-- What to work on --
Omit the images and return the remaining entries unchanged.

*** Dataset entries Section Begins ***

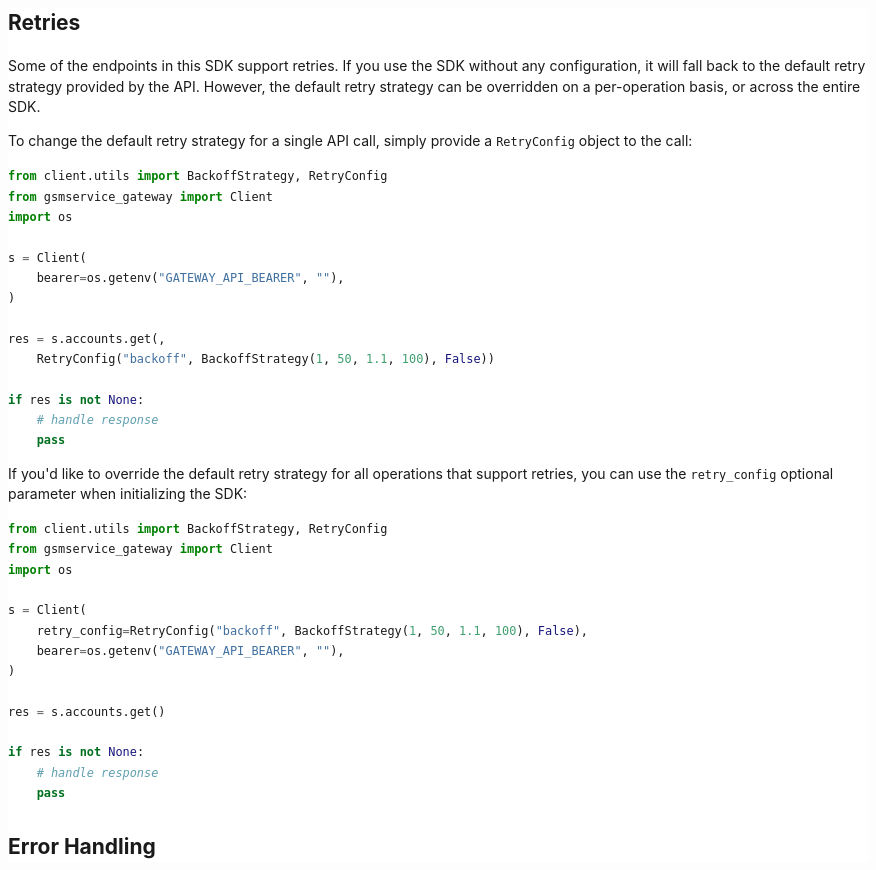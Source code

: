 </details>



## Retries

Some of the endpoints in this SDK support retries. If you use the SDK without any configuration, it will fall back to the default retry strategy provided by the API. However, the default retry strategy can be overridden on a per-operation basis, or across the entire SDK.

To change the default retry strategy for a single API call, simply provide a `RetryConfig` object to the call:
```python
from client.utils import BackoffStrategy, RetryConfig
from gsmservice_gateway import Client
import os

s = Client(
    bearer=os.getenv("GATEWAY_API_BEARER", ""),
)

res = s.accounts.get(,
    RetryConfig("backoff", BackoffStrategy(1, 50, 1.1, 100), False))

if res is not None:
    # handle response
    pass

```

If you'd like to override the default retry strategy for all operations that support retries, you can use the `retry_config` optional parameter when initializing the SDK:
```python
from client.utils import BackoffStrategy, RetryConfig
from gsmservice_gateway import Client
import os

s = Client(
    retry_config=RetryConfig("backoff", BackoffStrategy(1, 50, 1.1, 100), False),
    bearer=os.getenv("GATEWAY_API_BEARER", ""),
)

res = s.accounts.get()

if res is not None:
    # handle response
    pass

```



## Error Handling
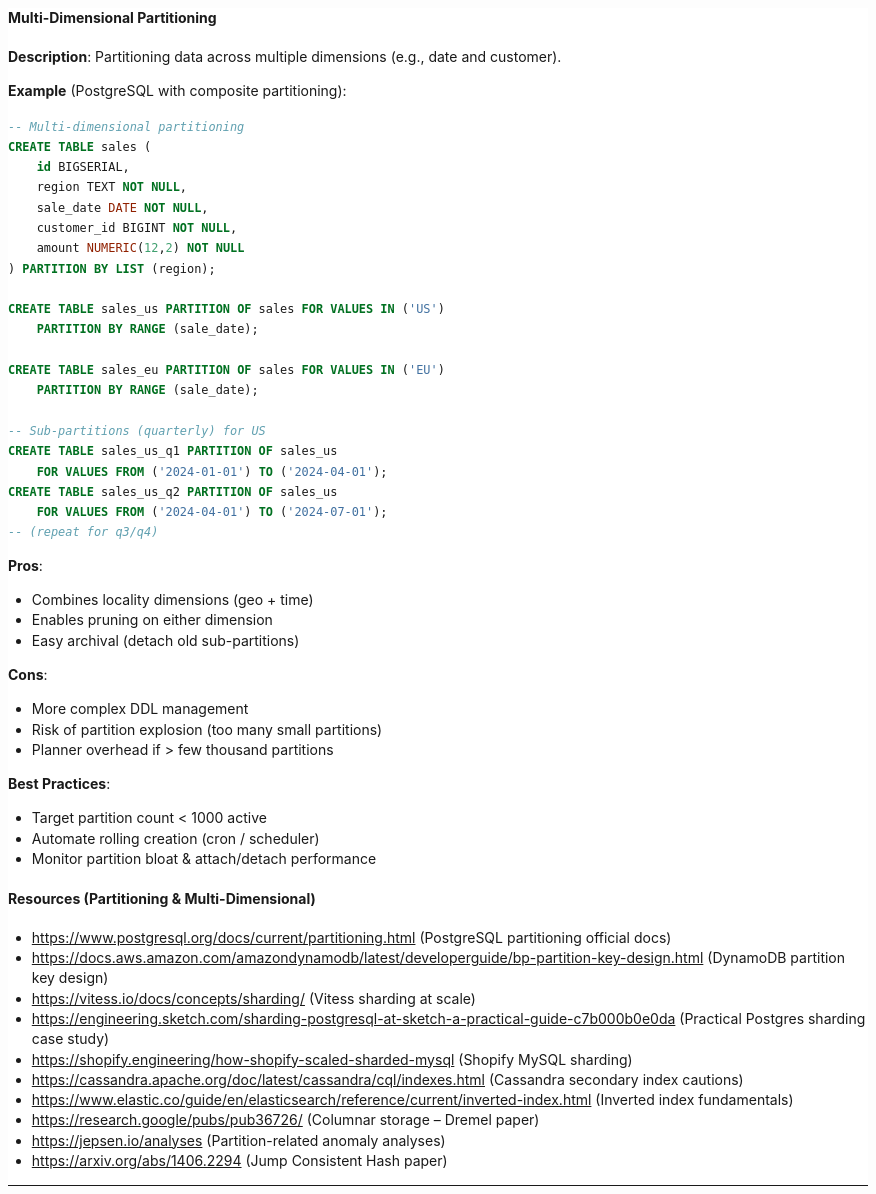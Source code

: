 #### Multi-Dimensional Partitioning

**Description**: Partitioning data across multiple dimensions (e.g., date and customer).

**Example** (PostgreSQL with composite partitioning):
```sql
-- Multi-dimensional partitioning
CREATE TABLE sales (
    id BIGSERIAL,
    region TEXT NOT NULL,
    sale_date DATE NOT NULL,
    customer_id BIGINT NOT NULL,
    amount NUMERIC(12,2) NOT NULL
) PARTITION BY LIST (region);

CREATE TABLE sales_us PARTITION OF sales FOR VALUES IN ('US')
    PARTITION BY RANGE (sale_date);

CREATE TABLE sales_eu PARTITION OF sales FOR VALUES IN ('EU')
    PARTITION BY RANGE (sale_date);

-- Sub-partitions (quarterly) for US
CREATE TABLE sales_us_q1 PARTITION OF sales_us
    FOR VALUES FROM ('2024-01-01') TO ('2024-04-01');
CREATE TABLE sales_us_q2 PARTITION OF sales_us
    FOR VALUES FROM ('2024-04-01') TO ('2024-07-01');
-- (repeat for q3/q4)
```

**Pros**:
- Combines locality dimensions (geo + time)
- Enables pruning on either dimension
- Easy archival (detach old sub-partitions)

**Cons**:
- More complex DDL management
- Risk of partition explosion (too many small partitions)
- Planner overhead if > few thousand partitions

**Best Practices**:
- Target partition count < 1000 active
- Automate rolling creation (cron / scheduler)
- Monitor partition bloat & attach/detach performance

#### Resources (Partitioning & Multi-Dimensional)
- https://www.postgresql.org/docs/current/partitioning.html (PostgreSQL partitioning official docs)  
- https://docs.aws.amazon.com/amazondynamodb/latest/developerguide/bp-partition-key-design.html (DynamoDB partition key design)  
- https://vitess.io/docs/concepts/sharding/ (Vitess sharding at scale)  
- https://engineering.sketch.com/sharding-postgresql-at-sketch-a-practical-guide-c7b000b0e0da (Practical Postgres sharding case study)  
- https://shopify.engineering/how-shopify-scaled-sharded-mysql (Shopify MySQL sharding)  
- https://cassandra.apache.org/doc/latest/cassandra/cql/indexes.html (Cassandra secondary index cautions)  
- https://www.elastic.co/guide/en/elasticsearch/reference/current/inverted-index.html (Inverted index fundamentals)  
- https://research.google/pubs/pub36726/ (Columnar storage – Dremel paper)  
- https://jepsen.io/analyses (Partition-related anomaly analyses)  
- https://arxiv.org/abs/1406.2294 (Jump Consistent Hash paper)  

---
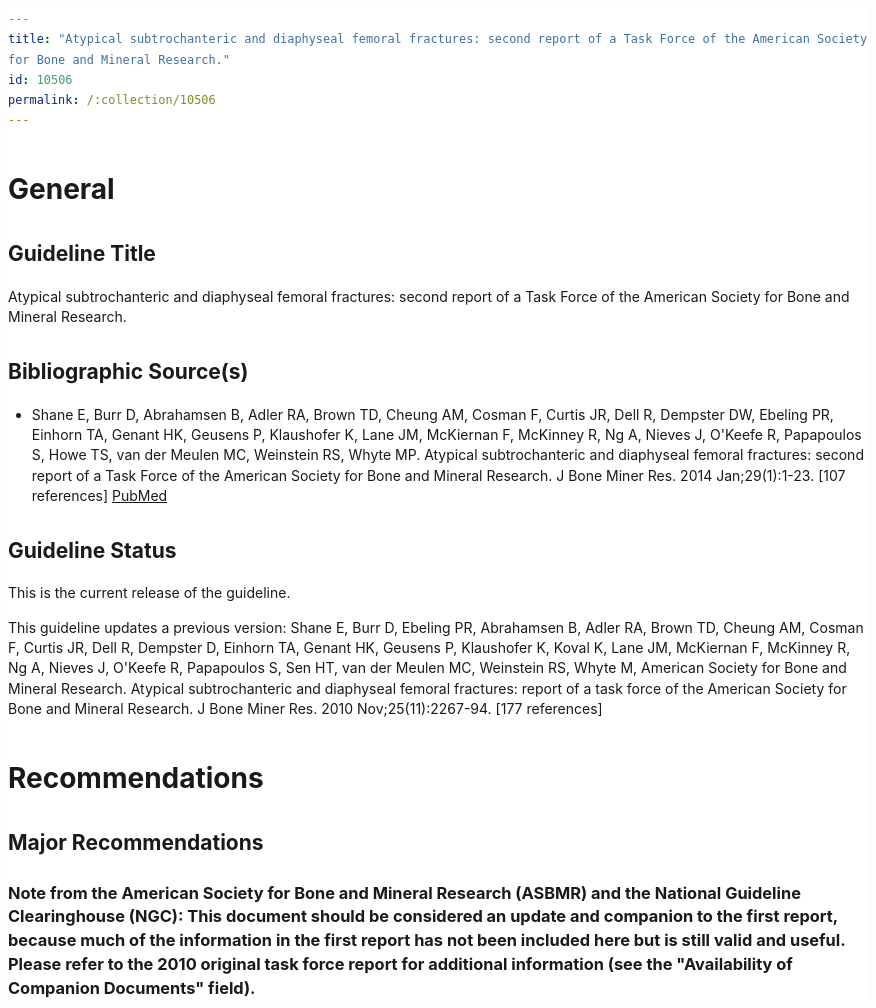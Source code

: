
 ```yaml
---
title: "Atypical subtrochanteric and diaphyseal femoral fractures: second report of a Task Force of the American Society for Bone and Mineral Research."
id: 10506
permalink: /:collection/10506
---
```


# General

## Guideline Title

Atypical subtrochanteric and diaphyseal femoral fractures: second report of a Task Force of the American Society for Bone and Mineral Research.

## Bibliographic Source(s)

- Shane E, Burr D, Abrahamsen B, Adler RA, Brown TD, Cheung AM, Cosman F, Curtis JR, Dell R, Dempster DW, Ebeling PR, Einhorn TA, Genant HK, Geusens P, Klaushofer K, Lane JM, McKiernan F, McKinney R, Ng A, Nieves J, O'Keefe R, Papapoulos S, Howe TS, van der Meulen MC, Weinstein RS, Whyte MP. Atypical subtrochanteric and diaphyseal femoral fractures: second report of a Task Force of the American Society for Bone and Mineral Research. J Bone Miner Res. 2014 Jan;29(1):1-23. [107 references] [ PubMed ](http://www.ncbi.nlm.nih.gov/entrez/query.fcgi?cmd=Retrieve&db=pubmed&dopt=Abstract&list_uids=23712442)

## Guideline Status



This is the current release of the guideline.

This guideline updates a previous version: Shane E, Burr D, Ebeling PR, Abrahamsen B, Adler RA, Brown TD, Cheung AM, Cosman F, Curtis JR, Dell R, Dempster D, Einhorn TA, Genant HK, Geusens P, Klaushofer K, Koval K, Lane JM, McKiernan F, McKinney R, Ng A, Nieves J, O'Keefe R, Papapoulos S, Sen HT, van der Meulen MC, Weinstein RS, Whyte M, American Society for Bone and Mineral Research. Atypical subtrochanteric and diaphyseal femoral fractures: report of a task force of the American Society for Bone and Mineral Research. J Bone Miner Res. 2010 Nov;25(11):2267-94. [177 references]

# Recommendations

## Major Recommendations



###  Note from the American Society for Bone and Mineral Research (ASBMR) and the National Guideline Clearinghouse (NGC): This document should be considered an update and companion to the first report, because much of the information in the first report has not been included here but is still valid and useful. Please refer to the 2010 original task force report for additional information (see the "Availability of Companion Documents" field).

*** Dataset entries Section Ends ***

-- Answer --
Source code

: </details>



## Retries

Some of the endpoints in this SDK support retries. If you use the SDK without any configuration, it will fall back to the default retry strategy provided by the API. However, the default retry strategy can be overridden on a per-operation basis, or across the entire SDK.

To change the default retry strategy for a single API call, simply provide a `RetryConfig` object to the call:
```python
from client.utils import BackoffStrategy, RetryConfig
from gsmservice_gateway import Client
import os

s = Client(
    bearer=os.getenv("GATEWAY_API_BEARER", ""),
)

res = s.accounts.get(,
    RetryConfig("backoff", BackoffStrategy(1, 50, 1.1, 100), False))

if res is not None:
    # handle response
    pass

```

If you'd like to override the default retry strategy for all operations that support retries, you can use the `retry_config` optional parameter when initializing the SDK:
```python
from client.utils import BackoffStrategy, RetryConfig
from gsmservice_gateway import Client
import os

s = Client(
    retry_config=RetryConfig("backoff", BackoffStrategy(1, 50, 1.1, 100), False),
    bearer=os.getenv("GATEWAY_API_BEARER", ""),
)

res = s.accounts.get()

if res is not None:
    # handle response
    pass

```



## Error Handling
Source code

: #### Multi-Dimensional Partitioning

**Description**: Partitioning data across multiple dimensions (e.g., date and customer).

**Example** (PostgreSQL with composite partitioning):
```sql
-- Multi-dimensional partitioning
CREATE TABLE sales (
    id BIGSERIAL,
    region TEXT NOT NULL,
    sale_date DATE NOT NULL,
    customer_id BIGINT NOT NULL,
    amount NUMERIC(12,2) NOT NULL
) PARTITION BY LIST (region);

CREATE TABLE sales_us PARTITION OF sales FOR VALUES IN ('US')
    PARTITION BY RANGE (sale_date);

CREATE TABLE sales_eu PARTITION OF sales FOR VALUES IN ('EU')
    PARTITION BY RANGE (sale_date);

-- Sub-partitions (quarterly) for US
CREATE TABLE sales_us_q1 PARTITION OF sales_us
    FOR VALUES FROM ('2024-01-01') TO ('2024-04-01');
CREATE TABLE sales_us_q2 PARTITION OF sales_us
    FOR VALUES FROM ('2024-04-01') TO ('2024-07-01');
-- (repeat for q3/q4)
```

**Pros**:
- Combines locality dimensions (geo + time)
- Enables pruning on either dimension
- Easy archival (detach old sub-partitions)

**Cons**:
- More complex DDL management
- Risk of partition explosion (too many small partitions)
- Planner overhead if > few thousand partitions

**Best Practices**:
- Target partition count < 1000 active
- Automate rolling creation (cron / scheduler)
- Monitor partition bloat & attach/detach performance

#### Resources (Partitioning & Multi-Dimensional)
- https://www.postgresql.org/docs/current/partitioning.html (PostgreSQL partitioning official docs)  
- https://docs.aws.amazon.com/amazondynamodb/latest/developerguide/bp-partition-key-design.html (DynamoDB partition key design)  
- https://vitess.io/docs/concepts/sharding/ (Vitess sharding at scale)  
- https://engineering.sketch.com/sharding-postgresql-at-sketch-a-practical-guide-c7b000b0e0da (Practical Postgres sharding case study)  
- https://shopify.engineering/how-shopify-scaled-sharded-mysql (Shopify MySQL sharding)  
- https://cassandra.apache.org/doc/latest/cassandra/cql/indexes.html (Cassandra secondary index cautions)  
- https://www.elastic.co/guide/en/elasticsearch/reference/current/inverted-index.html (Inverted index fundamentals)  
- https://research.google/pubs/pub36726/ (Columnar storage – Dremel paper)  
- https://jepsen.io/analyses (Partition-related anomaly analyses)  
- https://arxiv.org/abs/1406.2294 (Jump Consistent Hash paper)  

---
Source code

:
 ```yaml
---
title: "Atypical subtrochanteric and diaphyseal femoral fractures: second report of a Task Force of the American Society for Bone and Mineral Research."
id: 10506
permalink: /:collection/10506
---
```


# General

## Guideline Title

Atypical subtrochanteric and diaphyseal femoral fractures: second report of a Task Force of the American Society for Bone and Mineral Research.

## Bibliographic Source(s)

- Shane E, Burr D, Abrahamsen B, Adler RA, Brown TD, Cheung AM, Cosman F, Curtis JR, Dell R, Dempster DW, Ebeling PR, Einhorn TA, Genant HK, Geusens P, Klaushofer K, Lane JM, McKiernan F, McKinney R, Ng A, Nieves J, O'Keefe R, Papapoulos S, Howe TS, van der Meulen MC, Weinstein RS, Whyte MP. Atypical subtrochanteric and diaphyseal femoral fractures: second report of a Task Force of the American Society for Bone and Mineral Research. J Bone Miner Res. 2014 Jan;29(1):1-23. [107 references] [ PubMed ](http://www.ncbi.nlm.nih.gov/entrez/query.fcgi?cmd=Retrieve&db=pubmed&dopt=Abstract&list_uids=23712442)

## Guideline Status



This is the current release of the guideline.

This guideline updates a previous version: Shane E, Burr D, Ebeling PR, Abrahamsen B, Adler RA, Brown TD, Cheung AM, Cosman F, Curtis JR, Dell R, Dempster D, Einhorn TA, Genant HK, Geusens P, Klaushofer K, Koval K, Lane JM, McKiernan F, McKinney R, Ng A, Nieves J, O'Keefe R, Papapoulos S, Sen HT, van der Meulen MC, Weinstein RS, Whyte M, American Society for Bone and Mineral Research. Atypical subtrochanteric and diaphyseal femoral fractures: report of a task force of the American Society for Bone and Mineral Research. J Bone Miner Res. 2010 Nov;25(11):2267-94. [177 references]

# Recommendations

## Major Recommendations



###  Note from the American Society for Bone and Mineral Research (ASBMR) and the National Guideline Clearinghouse (NGC): This document should be considered an update and companion to the first report, because much of the information in the first report has not been included here but is still valid and useful. Please refer to the 2010 original task force report for additional information (see the "Availability of Companion Documents" field).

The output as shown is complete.